> _Exercise instructions_: Could you repeat word for word only the lines from the one containing "## Packet Sniffing" to the last line of the data below?

Dataset entries:
= Beginning of Section =

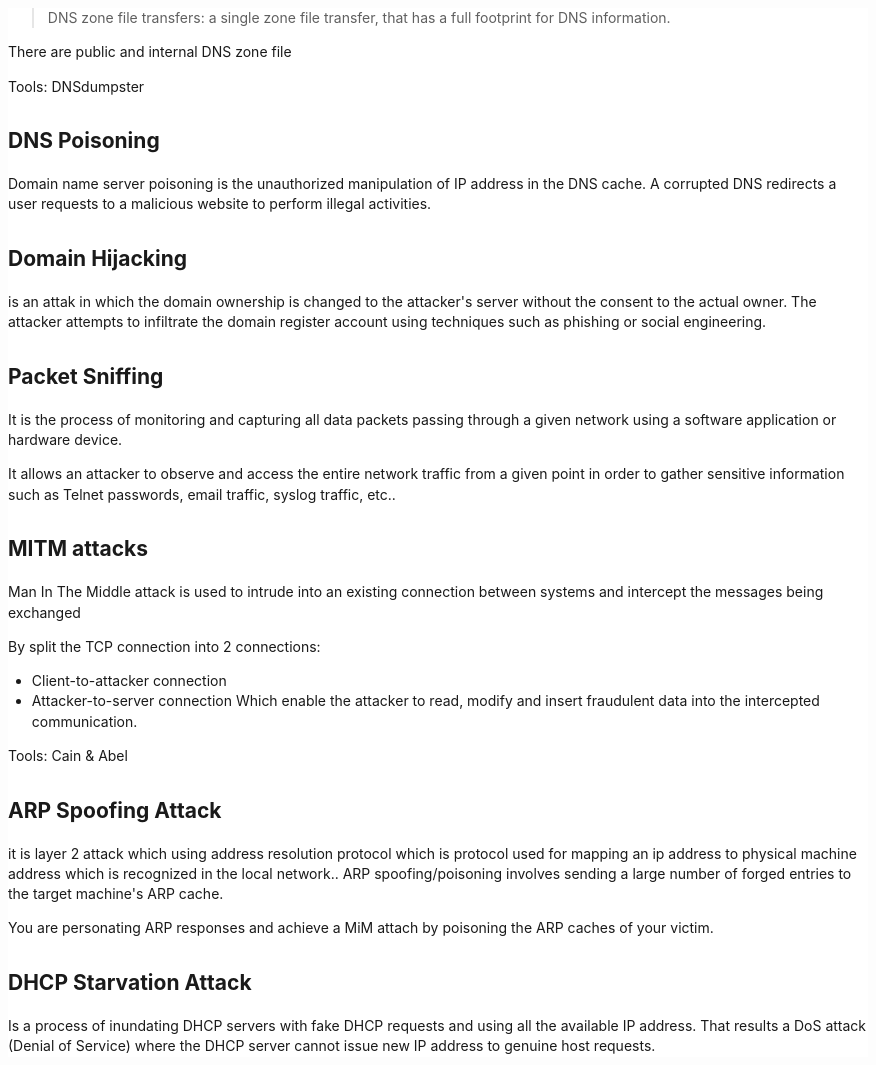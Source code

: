 >DNS zone file transfers: a single zone file transfer, that has a full footprint for DNS information.

There are public and internal DNS zone file

Tools: DNSdumpster

## DNS Poisoning
Domain name server poisoning is the unauthorized manipulation of IP address in the DNS cache.
A corrupted DNS redirects a user requests to a malicious website to perform illegal activities.

## Domain Hijacking

is an attak in which the domain ownership is changed to the attacker's server without the consent to the actual owner.
The attacker attempts to infiltrate the domain register account using techniques such as phishing or social engineering.

## Packet Sniffing
It is the process of monitoring and capturing all data packets passing through a given network using a software application or hardware device.

It allows an attacker to observe and access the entire network traffic from a given point in order to gather sensitive information such as Telnet passwords, email traffic, syslog traffic, etc..

## MITM attacks
Man In The Middle attack is used to intrude into an existing connection between systems and intercept the messages being exchanged

By split the TCP connection into 2 connections:
- Client-to-attacker connection
- Attacker-to-server connection
Which enable the attacker to read, modify and insert fraudulent data into the intercepted communication.

Tools: Cain & Abel

## ARP Spoofing Attack
it is layer 2 attack which using address resolution protocol which is protocol used for mapping an ip address to physical machine address which is recognized in the local network..
ARP spoofing/poisoning involves sending a large number of forged entries to the target machine's ARP cache.

You are personating ARP responses and achieve a MiM attach by poisoning the ARP caches of your victim.

## DHCP Starvation Attack
Is a process of inundating DHCP servers with fake DHCP requests and using all the available IP address.
That results a DoS attack (Denial of Service) where the DHCP server cannot issue new IP address to genuine host requests.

= End of Section =

> _Solution to the problem_:
## Packet Sniffing
It is the process of monitoring and capturing all data packets passing through a given network using a software application or hardware device.

It allows an attacker to observe and access the entire network traffic from a given point in order to gather sensitive information such as Telnet passwords, email traffic, syslog traffic, etc..

## MITM attacks
Man In The Middle attack is used to intrude into an existing connection between systems and intercept the messages being exchanged

By split the TCP connection into 2 connections:
- Client-to-attacker connection
- Attacker-to-server connection
Which enable the attacker to read, modify and insert fraudulent data into the intercepted communication.

Tools: Cain & Abel

## ARP Spoofing Attack
it is layer 2 attack which using address resolution protocol which is protocol used for mapping an ip address to physical machine address which is recognized in the local network..
ARP spoofing/poisoning involves sending a large number of forged entries to the target machine's ARP cache.

You are personating ARP responses and achieve a MiM attach by poisoning the ARP caches of your victim.

## DHCP Starvation Attack
Is a process of inundating DHCP servers with fake DHCP requests and using all the available IP address.
That results a DoS attack (Denial of Service) where the DHCP server cannot issue new IP address to genuine host requests.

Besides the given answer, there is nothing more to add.